Glaub ich nicht!

Weltbilder Wenn Forschungsergebnisse an den Überzeugungen der Leute rütteln, sind die Reaktionen erstaunlich. Im Zweifelsfall wird Wissenschaft überhaupt als Murks abgestempelt

Was machen die Menschen, wenn Sie mit wissenschaftlichen Beweisen konfrontiert werden, die ihr Weltbild infrage stellen? Sie versuchen sie zu ignorieren, den Gegner einzuschüchtern, sich freizukaufen, beklagen Verleumdung - oder diskutieren sie weg.

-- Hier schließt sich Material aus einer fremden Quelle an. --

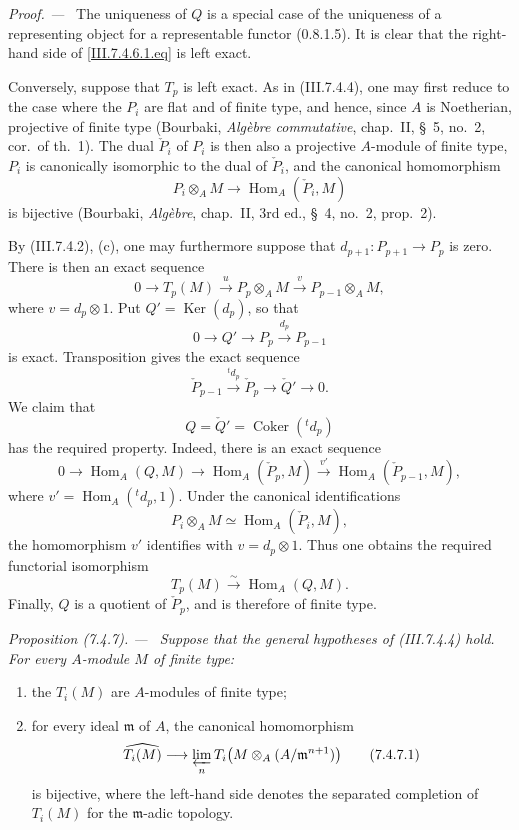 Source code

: \documentclass[10pt,oneside]{book}
\newcommand{\Hom}{\operatorname{Hom}}
\newcommand{\Ker}{\operatorname{Ker}}
\newcommand{\Coker}{\operatorname{Coker}}
\newcommand{\isoto}{\xrightarrow{\sim}}
\newcommand{\sref}[2][]{(#2)}
\newcommand{\oldpage}[2][]{\setcounter{footnote}{0}\marginpar{\scriptsize\textbf{#1}~|~#2}\ignorespaces}
\newenvironment{proposition}[1][]{\par\medskip\noindent\itshape Proposition (#1). ---\ }{\par}
\newenvironment{proof}{\par\medskip\noindent\textit{Proof. ---\ }}{\par}
\begin{document}
\begin{proof}
The uniqueness of $Q$ is a special case of the uniqueness of a
representing object for a representable functor
\sref[0]{0.8.1.5}.  It is clear that the right-hand side of
\eqref{III.7.4.6.1.eq} is left exact.

Conversely, suppose that $T_p$ is left exact.  As in
\sref{III.7.4.4}, one may first reduce to the case where the
$P_i$ are flat and of finite type, and hence, since $A$ is
Noetherian, projective of finite type (Bourbaki,
\emph{Alg\`ebre commutative}, chap.~II, \S~5, no.~2, cor.\ of
th.~1).  The dual $\check{P}_i$ of $P_i$ is then also a
projective $A$-module of finite type, $P_i$ is canonically
isomorphic to the dual of $\check{P}_i$, and the canonical
homomorphism
\[
  P_i\otimes_A M
  \longrightarrow
  \Hom_A(\check{P}_i,M)
\]
is bijective (Bourbaki, \emph{Alg\`ebre}, chap.~II,
3rd ed., \S~4, no.~2, prop.~2).

By \sref{III.7.4.2}, (c), one may furthermore suppose that
$d_{p+1}:P_{p+1}\to P_p$ is zero.  There is then an exact
sequence
\[
  0
  \longrightarrow T_p(M)
  \xrightarrow{u}
  P_p\otimes_A M
  \xrightarrow{v}
  P_{p-1}\otimes_A M,
\]
where $v=d_p\otimes 1$.  Put $Q'=\Ker(d_p)$, so that
\[
  0
  \longrightarrow Q'
  \longrightarrow P_p
  \xrightarrow{d_p}
  P_{p-1}
\]
is exact.  Transposition gives the exact sequence
\[
  \check{P}_{p-1}
  \xrightarrow{{}^t d_p}
  \check{P}_p
  \longrightarrow
  \check{Q}'
  \longrightarrow 0.
\]
We claim that
\[
  Q=\check{Q}'=\Coker({}^t d_p)
\]
has the required property.  Indeed, there is an exact sequence
\[
  0
  \longrightarrow \Hom_A(Q,M)
  \longrightarrow \Hom_A(\check{P}_p,M)
  \xrightarrow{v'}
  \Hom_A(\check{P}_{p-1},M),
\]
\oldpage[III]{189}
where $v'=\Hom_A({}^t d_p,1)$.  Under the canonical
identifications
\[
  P_i\otimes_A M\simeq\Hom_A(\check{P}_i,M),
\]
the homomorphism $v'$ identifies with $v=d_p\otimes 1$.
Thus one obtains the required functorial isomorphism
\[
  T_p(M)\isoto\Hom_A(Q,M).
\]
Finally, $Q$ is a quotient of $\check{P}_p$, and is therefore
of finite type.
\end{proof}

\begin{proposition}[7.4.7]
\label{III.7.4.7}
Suppose that the general hypotheses of \sref{III.7.4.4} hold.
For every $A$-module $M$ of finite type:
\begin{enumerate}
  \item[(i)] the $T_i(M)$ are $A$-modules of finite type;
  \item[(ii)] for every ideal $\mathfrak m$ of $A$, the
    canonical homomorphism
    \[
      \widehat{T_i(M)}
      \longrightarrow
      \varprojlim_n
      T_i\bigl(M\otimes_A(A/\mathfrak m^{n+1})\bigr)
      \tag{7.4.7.1}\label{III.7.4.7.1.eq}
    \]
    is bijective, where the left-hand side denotes the
    separated completion of $T_i(M)$ for the
    $\mathfrak m$-adic topology.
\end{enumerate}
\end{proposition}
\end{document}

Das klassische Paper über die letztgenannte Strategie stammt von Lord, Ross und Lepper aus dem Jahr 1979: Die Forscher untersuchten zwei Gruppen von Leuten, die einen Befürworter der Todesstrafe, die anderen deren Gegner, und zeigten beiden Gruppen je eine wissenschaftliche Arbeit, die ihre Überzeugungen stützte, und eine, die ihren Ansichten widersprach – etwa, dass die Zahl der Mordfälle nach Abschaffung der Todesstrafe in einem Staat zu- oder abnahm.

Die Ergebnisse können Sie sich vorstellen. Jede Gruppe fand große methodische Mängel in den Arbeiten, deren Ergebnis der eigenen Ansicht widersprach. Dieselben Mängel ignorierten die Leute dann, wenn die Studie ihre Auffassung stützte.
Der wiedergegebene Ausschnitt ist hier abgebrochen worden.